The Clemens Automobile Company Building is a historic building located in downtown Des Moines, Iowa, United States. It was completed in 1916 as an "automotive department store" operated by the Clemens Automobile Company. They sold cars here that were produced by Willys-Overland Motors from 1916 to 1923. There was a claim that this was the largest building in the city that was devoted to automobiles. The first floor was used for the main sales room and offices, the second floor was used for used car sales and the service department, the fourth floor was used for a paint department, and the remaining three floors and the basement were used for storage. The Clemens family was involved in a variety of business enterprises and another one of their companies, the Standard Glass and Paint Company, was housed here from 1924 to 1979. The building was part of the Hotel Fort Des Moines until 2016—the two buildings were linked across the alley in 1985. The first and second floors housed Raccoon River Brewing Co. from May 1997 to March 2015. The building underwent a renovation in 2015 when it was converted to 44 apartments. At that time, the connection to the Hotel Fort Des Moines was sealed off.
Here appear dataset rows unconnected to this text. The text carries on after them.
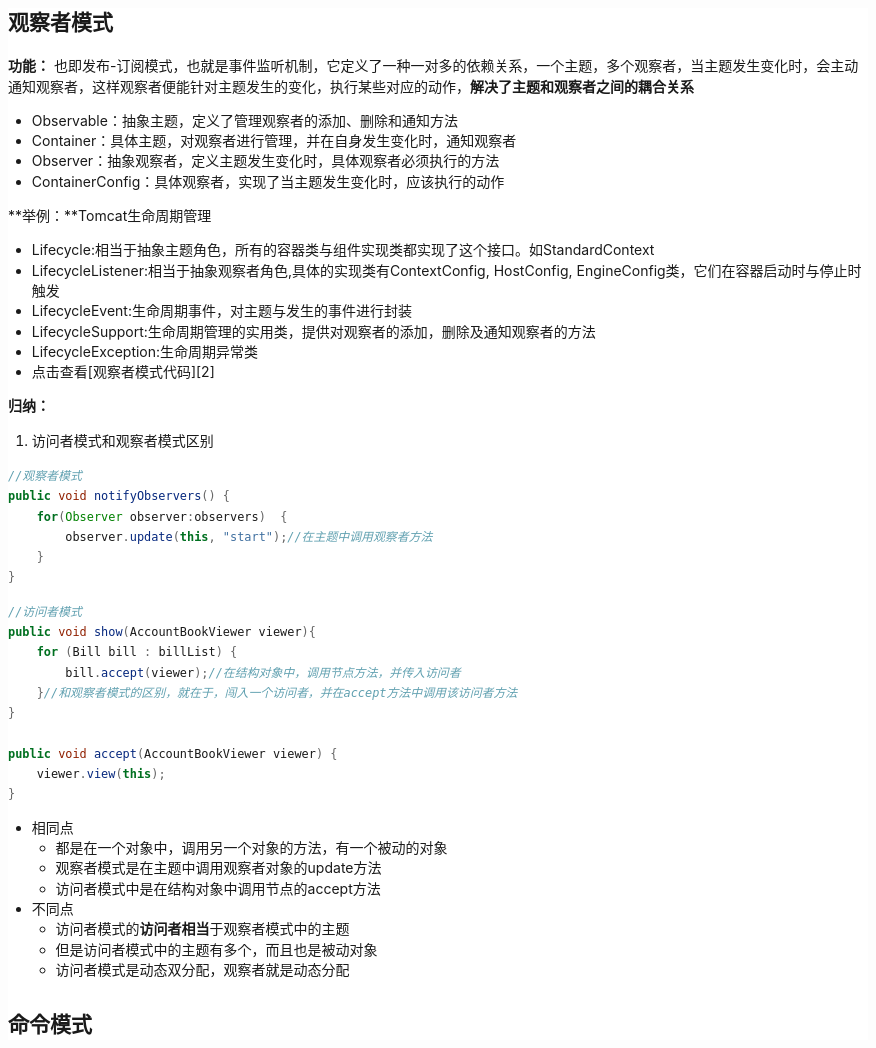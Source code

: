 
## 观察者模式 ##
**功能：** 也即发布-订阅模式，也就是事件监听机制，它定义了一种一对多的依赖关系，一个主题，多个观察者，当主题发生变化时，会主动通知观察者，这样观察者便能针对主题发生的变化，执行某些对应的动作，**解决了主题和观察者之间的耦合关系**

* Observable：抽象主题，定义了管理观察者的添加、删除和通知方法
* Container：具体主题，对观察者进行管理，并在自身发生变化时，通知观察者
* Observer：抽象观察者，定义主题发生变化时，具体观察者必须执行的方法
* ContainerConfig：具体观察者，实现了当主题发生变化时，应该执行的动作

**举例：**Tomcat生命周期管理  

* Lifecycle:相当于抽象主题角色，所有的容器类与组件实现类都实现了这个接口。如StandardContext
* LifecycleListener:相当于抽象观察者角色,具体的实现类有ContextConfig, HostConfig, EngineConfig类，它们在容器启动时与停止时触发
* LifecycleEvent:生命周期事件，对主题与发生的事件进行封装
* LifecycleSupport:生命周期管理的实用类，提供对观察者的添加，删除及通知观察者的方法
* LifecycleException:生命周期异常类
* 点击查看[观察者模式代码][2]  

**归纳：**

1. 访问者模式和观察者模式区别

```java
//观察者模式
public void notifyObservers() {  
    for(Observer observer:observers)  {  
        observer.update(this, "start");//在主题中调用观察者方法  
    }  
}  
```

```java
//访问者模式
public void show(AccountBookViewer viewer){
    for (Bill bill : billList) {
        bill.accept(viewer);//在结构对象中，调用节点方法，并传入访问者
    }//和观察者模式的区别，就在于，闯入一个访问者，并在accept方法中调用该访问者方法
}

public void accept(AccountBookViewer viewer) {
    viewer.view(this);
}
```

* 相同点
  * 都是在一个对象中，调用另一个对象的方法，有一个被动的对象
  * 观察者模式是在主题中调用观察者对象的update方法
  * 访问者模式中是在结构对象中调用节点的accept方法
* 不同点
  * 访问者模式的**访问者相当**于观察者模式中的主题
  * 但是访问者模式中的主题有多个，而且也是被动对象
  * 访问者模式是动态双分配，观察者就是动态分配

## 命令模式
The first floor has been home to southern restaurant Bubba since July 2016.

The building is a six-story brick structure with a reinforced concrete skeleton that rises 95 ft above the ground. It is thought that the Des Moines architectural firm of Sawyer & Watrous designed the Neoclassical-style building, but that cannot be confirmed. Local contractor J.E. Lovejoy was in charge of construction. It was listed on the National Register of Historic Places in 2009.